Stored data
▽

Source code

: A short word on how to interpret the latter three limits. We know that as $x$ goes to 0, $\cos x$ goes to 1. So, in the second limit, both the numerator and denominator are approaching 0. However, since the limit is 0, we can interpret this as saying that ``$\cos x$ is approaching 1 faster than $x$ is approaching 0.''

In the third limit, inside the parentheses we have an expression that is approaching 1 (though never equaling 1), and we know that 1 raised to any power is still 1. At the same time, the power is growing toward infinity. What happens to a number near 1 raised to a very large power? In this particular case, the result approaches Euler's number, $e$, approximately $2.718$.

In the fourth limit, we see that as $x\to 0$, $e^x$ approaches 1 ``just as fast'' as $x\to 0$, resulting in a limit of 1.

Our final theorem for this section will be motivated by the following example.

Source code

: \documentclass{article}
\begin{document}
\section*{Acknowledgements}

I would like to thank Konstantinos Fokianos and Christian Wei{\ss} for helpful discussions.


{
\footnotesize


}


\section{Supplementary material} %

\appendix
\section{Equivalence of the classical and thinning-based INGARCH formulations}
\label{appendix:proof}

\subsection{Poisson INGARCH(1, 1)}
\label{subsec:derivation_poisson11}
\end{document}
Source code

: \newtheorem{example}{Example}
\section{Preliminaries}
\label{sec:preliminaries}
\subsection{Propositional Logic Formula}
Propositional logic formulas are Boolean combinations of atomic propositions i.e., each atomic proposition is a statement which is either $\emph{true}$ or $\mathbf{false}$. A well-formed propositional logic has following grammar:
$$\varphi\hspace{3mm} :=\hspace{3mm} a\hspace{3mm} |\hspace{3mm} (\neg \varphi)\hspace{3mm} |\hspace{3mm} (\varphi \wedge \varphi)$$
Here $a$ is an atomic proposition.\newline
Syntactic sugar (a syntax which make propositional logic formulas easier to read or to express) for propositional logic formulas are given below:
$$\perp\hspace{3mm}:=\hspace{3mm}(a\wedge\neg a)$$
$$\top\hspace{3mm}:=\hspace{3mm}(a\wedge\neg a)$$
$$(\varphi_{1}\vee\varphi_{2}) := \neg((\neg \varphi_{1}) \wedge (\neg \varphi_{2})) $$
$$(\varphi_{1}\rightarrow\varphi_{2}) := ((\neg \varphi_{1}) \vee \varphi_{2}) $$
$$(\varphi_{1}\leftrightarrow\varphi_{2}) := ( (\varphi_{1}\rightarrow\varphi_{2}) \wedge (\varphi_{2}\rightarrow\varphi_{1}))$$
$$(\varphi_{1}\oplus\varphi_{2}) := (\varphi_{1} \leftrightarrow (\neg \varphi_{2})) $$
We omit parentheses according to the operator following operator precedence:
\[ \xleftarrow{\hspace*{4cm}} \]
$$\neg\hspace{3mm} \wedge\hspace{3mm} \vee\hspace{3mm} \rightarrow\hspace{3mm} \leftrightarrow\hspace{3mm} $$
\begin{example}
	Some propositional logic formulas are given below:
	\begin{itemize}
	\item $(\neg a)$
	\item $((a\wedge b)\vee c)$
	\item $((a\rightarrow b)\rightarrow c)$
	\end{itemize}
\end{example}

△

▶ [Aim of the task]:
Please return every line of the data, unaltered.

▶ [Answer section]:
Source code

: A short word on how to interpret the latter three limits. We know that as $x$ goes to 0, $\cos x$ goes to 1. So, in the second limit, both the numerator and denominator are approaching 0. However, since the limit is 0, we can interpret this as saying that ``$\cos x$ is approaching 1 faster than $x$ is approaching 0.''

In the third limit, inside the parentheses we have an expression that is approaching 1 (though never equaling 1), and we know that 1 raised to any power is still 1. At the same time, the power is growing toward infinity. What happens to a number near 1 raised to a very large power? In this particular case, the result approaches Euler's number, $e$, approximately $2.718$.

In the fourth limit, we see that as $x\to 0$, $e^x$ approaches 1 ``just as fast'' as $x\to 0$, resulting in a limit of 1.

Our final theorem for this section will be motivated by the following example.

Source code

: \documentclass{article}
\begin{document}
\section*{Acknowledgements}

I would like to thank Konstantinos Fokianos and Christian Wei{\ss} for helpful discussions.


{
\footnotesize


}


\section{Supplementary material} %

\appendix
\section{Equivalence of the classical and thinning-based INGARCH formulations}
\label{appendix:proof}

\subsection{Poisson INGARCH(1, 1)}
\label{subsec:derivation_poisson11}
\end{document}
Source code

: \newtheorem{example}{Example}
\section{Preliminaries}
\label{sec:preliminaries}
\subsection{Propositional Logic Formula}
Propositional logic formulas are Boolean combinations of atomic propositions i.e., each atomic proposition is a statement which is either $\emph{true}$ or $\mathbf{false}$. A well-formed propositional logic has following grammar:
$$\varphi\hspace{3mm} :=\hspace{3mm} a\hspace{3mm} |\hspace{3mm} (\neg \varphi)\hspace{3mm} |\hspace{3mm} (\varphi \wedge \varphi)$$
Here $a$ is an atomic proposition.\newline
Syntactic sugar (a syntax which make propositional logic formulas easier to read or to express) for propositional logic formulas are given below:
$$\perp\hspace{3mm}:=\hspace{3mm}(a\wedge\neg a)$$
$$\top\hspace{3mm}:=\hspace{3mm}(a\wedge\neg a)$$
$$(\varphi_{1}\vee\varphi_{2}) := \neg((\neg \varphi_{1}) \wedge (\neg \varphi_{2})) $$
$$(\varphi_{1}\rightarrow\varphi_{2}) := ((\neg \varphi_{1}) \vee \varphi_{2}) $$
$$(\varphi_{1}\leftrightarrow\varphi_{2}) := ( (\varphi_{1}\rightarrow\varphi_{2}) \wedge (\varphi_{2}\rightarrow\varphi_{1}))$$
$$(\varphi_{1}\oplus\varphi_{2}) := (\varphi_{1} \leftrightarrow (\neg \varphi_{2})) $$
We omit parentheses according to the operator following operator precedence:
\[ \xleftarrow{\hspace*{4cm}} \]
$$\neg\hspace{3mm} \wedge\hspace{3mm} \vee\hspace{3mm} \rightarrow\hspace{3mm} \leftrightarrow\hspace{3mm} $$
\begin{example}
	Some propositional logic formulas are given below:
	\begin{itemize}
	\item $(\neg a)$
	\item $((a\wedge b)\vee c)$
	\item $((a\rightarrow b)\rightarrow c)$
	\end{itemize}
\end{example}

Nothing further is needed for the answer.